Abstract
In principle, a goal of any regional seismic network (RSN) is simple -
detect and review seismicity in the network’s region of interest.
Vigorous aftershock sequences however present a unique challenge to an
RSN’s mission in that they can overwhelm automated real-time and
analyst-driven post-processing systems. This inundation with seismicity
can the lead to earthquake catalogs that are incomplete and erroneous in
the area around the aftershock sequence. In response to this challenge,
this abstract explores integrating machine learning as a tool to
expedite the University of Utah Seismogram Station’s (UUSS)’s response
to the September, 2017 Soda Springs event in southeast Idaho.

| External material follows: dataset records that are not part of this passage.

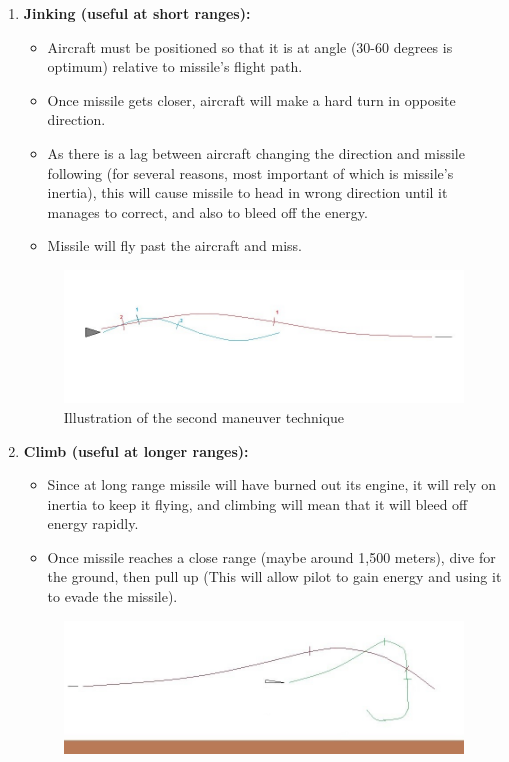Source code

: \begin{enumerate}
	\item \textbf{ Jinking (useful at short ranges):}
	\begin{itemize}
		\item Aircraft must be positioned so that it is at angle (30-60 degrees is optimum) relative to missile’s flight path.
		\item Once missile gets closer, aircraft will make a hard turn in opposite direction.
		\item As there is a lag between aircraft changing the direction and missile following (for several reasons, most important of which is missile’s inertia), this will cause missile to head in wrong direction until it manages to correct, and also to bleed off the energy.
		\item Missile will fly past the aircraft and miss.
	\end{itemize}
					\begin{figure}[H]
						 \centering
						 \includegraphics[scale = 0.7]{fig/evasiontech2.jpg}
						 \caption{Illustration of the second maneuver technique}
					\end{figure}
	\item  \textbf{Climb (useful at longer ranges):}
	\begin{itemize}
		\item Since at long range missile will have burned out its engine, it will rely on inertia to keep it flying, and climbing will mean that it will bleed off energy rapidly.
		\item Once missile reaches a close range (maybe around 1,500 meters), dive for the ground, then pull up (This will allow pilot to gain energy and using it to evade the missile).
	\end{itemize}
			\begin{figure}[H]
				\centering
				\includegraphics[scale = 0.7]{fig/evasiontech3.jpg}

\end{figure}
\end{enumerate}
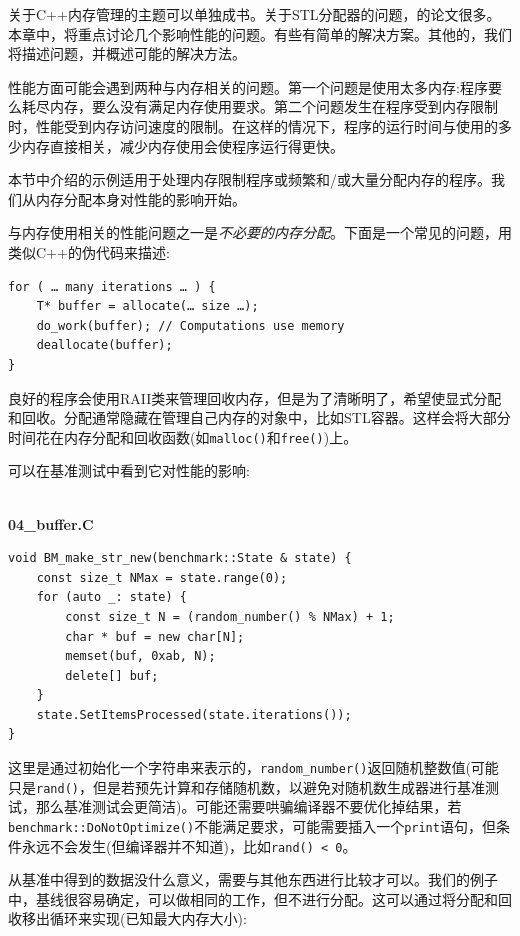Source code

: 
关于C++内存管理的主题可以单独成书。关于STL分配器的问题，的论文很多。本章中，将重点讨论几个影响性能的问题。有些有简单的解决方案。其他的，我们将描述问题，并概述可能的解决方法。 

性能方面可能会遇到两种与内存相关的问题。第一个问题是使用太多内存:程序要么耗尽内存，要么没有满足内存使用要求。第二个问题发生在程序受到内存限制时，性能受到内存访问速度的限制。在这样的情况下，程序的运行时间与使用的多少内存直接相关，减少内存使用会使程序运行得更快。 

本节中介绍的示例适用于处理内存限制程序或频繁和/或大量分配内存的程序。我们从内存分配本身对性能的影响开始。


与内存使用相关的性能问题之一是\textit{不必要的内存分配}。下面是一个常见的问题，用类似C++的伪代码来描述:

\begin{lstlisting}[style=styleCXX]
for ( … many iterations … ) {
	T* buffer = allocate(… size …);
	do_work(buffer); // Computations use memory
	deallocate(buffer);
}
\end{lstlisting}

良好的程序会使用RAII类来管理回收内存，但是为了清晰明了，希望使显式分配和回收。分配通常隐藏在管理自己内存的对象中，比如STL容器。这样会将大部分时间花在内存分配和回收函数(如\texttt{malloc()}和\texttt{free()})上。 

可以在基准测试中看到它对性能的影响:

\hspace*{\fill} \\ %
\noindent
\textbf{04\_buffer.C}
\begin{lstlisting}[style=styleCXX]
void BM_make_str_new(benchmark::State & state) {
	const size_t NMax = state.range(0);
	for (auto _: state) {
		const size_t N = (random_number() % NMax) + 1;
		char * buf = new char[N];
		memset(buf, 0xab, N);
		delete[] buf;
	}
	state.SetItemsProcessed(state.iterations());
}
\end{lstlisting}

这里是通过初始化一个字符串来表示的，\texttt{random\_number()}返回随机整数值(可能只是\texttt{rand()}，但是若预先计算和存储随机数，以避免对随机数生成器进行基准测试，那么基准测试会更简洁)。可能还需要哄骗编译器不要优化掉结果，若\texttt{benchmark::DoNotOptimize()}不能满足要求，可能需要插入一个\texttt{print}语句，但条件永远不会发生(但编译器并不知道)，比如\texttt{rand() < 0}。

从基准中得到的数据没什么意义，需要与其他东西进行比较才可以。我们的例子中，基线很容易确定，可以做相同的工作，但不进行分配。这可以通过将分配和回收移出循环来实现(已知最大内存大小):

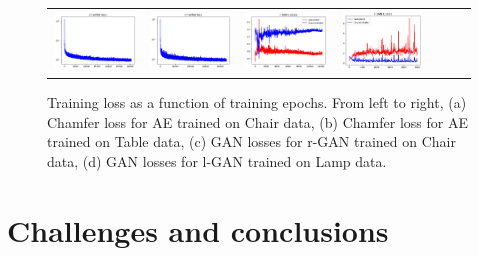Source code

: \documentclass[12pt]{article}
\newcommand{\contentdescription}[1]{}
\begin{document}
    \begin{figure}
        \centering
        \begin{tabular}{lllllll}
            \includegraphics[width = 30mm]{chair_l_gan_curves} &
            \includegraphics[width = 30mm]{table_l_gan_curves} &
            \includegraphics[width = 30mm]{chair_raw_gan_curves} &
            \includegraphics[width = 30mm]{lamp_raw_gan_curves} \\
        \end{tabular}
        \caption{Training loss as a function of training epochs. From left to right, (a) Chamfer loss for AE trained on Chair data, (b) Chamfer loss for AE trained on Table data, (c) GAN losses for r-GAN trained on Chair data, (d) GAN losses for l-GAN trained on Lamp data.}
        \label{figure:curves_for_latent_gan_and_raw_gan}
    \end{figure}


    \section{Challenges and conclusions}
    \label{sec:conclusions}
    \contentdescription{
        Challenges and Conclusions (5-15\%):
        Challenges you faced when reimplementing the paper and conducting the experiments.
        Were all details in the paper?
        Or did you have to look in the authors code or even contact them to find about some details?
        Was parts of the code quite hard to get them to work as intended?
        Did you have optimize and tune several hyperparameters?
        Which ones?
        Did the framework you used make the implementation difficult in some ways?

        Summarize your key results - what have you learned?
        What points do you think one should consider when using the approach of the paper you chose for your project?
        Suggest ideas for future extensions or new applications of your ideas.
    }
\end{document}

In the
months following the event the UUSS was able to locate over 1000
aftershocks and was catalog complete to approximately 2.5 M_L. Owing to
the fact that a temporary deployment of 6 six-channel and 2
strong-motion instruments were deployed to the area shortly after the
event, it is anticipated that many more high-quality locations can be
obtained without resorting to template matching. Therefore, it is our
goal to attempt to recover the existing UUSS catalog with machine
learning enabled workflows that can produce analyst-grade picks for
location and subsequent magnitude estimation. Should this be successful
then the anticipated consequence is that analysts can quickly screen and
approve more events and by extension lower the network’s magnitude
completeness during the aftershock sequence.